Sitagliptin is dipeptidyl peptidase-4 (DPP-4) inhibitor which has extensive used for type 2 diabetes mellitus treatment by stimulating the level of incretion hormone to regulate glucose in the blood. The purpose of this research was to improve also evaluate nano lipid carriers (NLCs) of sitagliptin to increase its bioavailability, stability, also therapeutic potential of sitagliptin. Nine formulations (NLCs-F1 to NLCs-F9) were formulated using the hot homogenization technique using different concentrations of lipids. The characterization studies encompassed analysis of particle size, polydispersity index (PDI), zeta potential, drug entrapment efficiency, also in vitro drug release. NLCs-F4 and NLCs-F8, the optimally obtained, were of sizes 190nm and 351nm, correspondingly, and had PDI of 0.098 and 0.211, which indicated good mono dispersity.
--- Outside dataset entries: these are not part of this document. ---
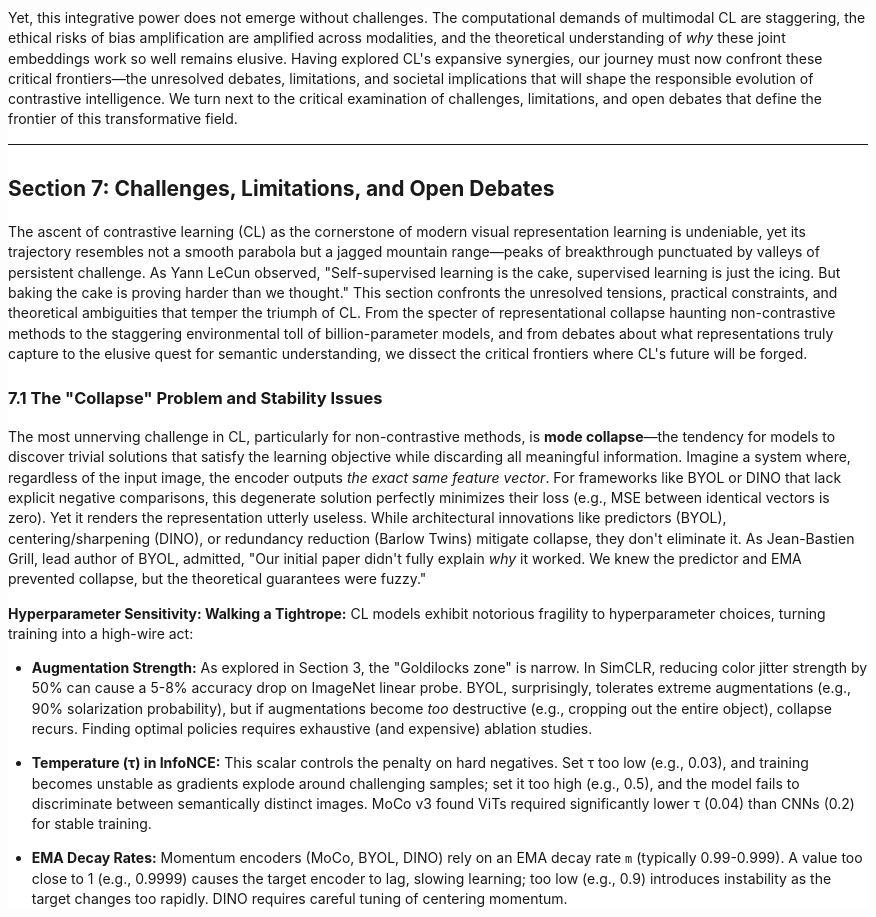 Yet, this integrative power does not emerge without challenges. The computational demands of multimodal CL are staggering, the ethical risks of bias amplification are amplified across modalities, and the theoretical understanding of *why* these joint embeddings work so well remains elusive. Having explored CL's expansive synergies, our journey must now confront these critical frontiers—the unresolved debates, limitations, and societal implications that will shape the responsible evolution of contrastive intelligence. We turn next to the critical examination of challenges, limitations, and open debates that define the frontier of this transformative field.



---





## Section 7: Challenges, Limitations, and Open Debates

The ascent of contrastive learning (CL) as the cornerstone of modern visual representation learning is undeniable, yet its trajectory resembles not a smooth parabola but a jagged mountain range—peaks of breakthrough punctuated by valleys of persistent challenge. As Yann LeCun observed, "Self-supervised learning is the cake, supervised learning is just the icing. But baking the cake is proving harder than we thought." This section confronts the unresolved tensions, practical constraints, and theoretical ambiguities that temper the triumph of CL. From the specter of representational collapse haunting non-contrastive methods to the staggering environmental toll of billion-parameter models, and from debates about what representations truly capture to the elusive quest for semantic understanding, we dissect the critical frontiers where CL's future will be forged.

### 7.1 The "Collapse" Problem and Stability Issues

The most unnerving challenge in CL, particularly for non-contrastive methods, is **mode collapse**—the tendency for models to discover trivial solutions that satisfy the learning objective while discarding all meaningful information. Imagine a system where, regardless of the input image, the encoder outputs *the exact same feature vector*. For frameworks like BYOL or DINO that lack explicit negative comparisons, this degenerate solution perfectly minimizes their loss (e.g., MSE between identical vectors is zero). Yet it renders the representation utterly useless. While architectural innovations like predictors (BYOL), centering/sharpening (DINO), or redundancy reduction (Barlow Twins) mitigate collapse, they don't eliminate it. As Jean-Bastien Grill, lead author of BYOL, admitted, "Our initial paper didn't fully explain *why* it worked. We knew the predictor and EMA prevented collapse, but the theoretical guarantees were fuzzy."

**Hyperparameter Sensitivity: Walking a Tightrope:** CL models exhibit notorious fragility to hyperparameter choices, turning training into a high-wire act:

*   **Augmentation Strength:** As explored in Section 3, the "Goldilocks zone" is narrow. In SimCLR, reducing color jitter strength by 50% can cause a 5-8% accuracy drop on ImageNet linear probe. BYOL, surprisingly, tolerates extreme augmentations (e.g., 90% solarization probability), but if augmentations become *too* destructive (e.g., cropping out the entire object), collapse recurs. Finding optimal policies requires exhaustive (and expensive) ablation studies.

*   **Temperature (τ) in InfoNCE:** This scalar controls the penalty on hard negatives. Set τ too low (e.g., 0.03), and training becomes unstable as gradients explode around challenging samples; set it too high (e.g., 0.5), and the model fails to discriminate between semantically distinct images. MoCo v3 found ViTs required significantly lower τ (0.04) than CNNs (0.2) for stable training.

*   **EMA Decay Rates:** Momentum encoders (MoCo, BYOL, DINO) rely on an EMA decay rate `m` (typically 0.99-0.999). A value too close to 1 (e.g., 0.9999) causes the target encoder to lag, slowing learning; too low (e.g., 0.9) introduces instability as the target changes too rapidly. DINO requires careful tuning of centering momentum.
Entrapment efficiency was highest in NLCs-F4 (91.9±0.9) and NLCs-F8 (88.2±0.3). In vitro release studies of drug revealed biphasic release of drug with 82.49% and 80.46% drug release in 12 hours following Higuchi model drug release kinetics. From this study, it is evident that NLCs improve the bioavailability, stability, and controlled release of sitagliptin. The biocompatible lipidic drug delivery exhibits an easily scalable, solvent-free platform for pharma applications.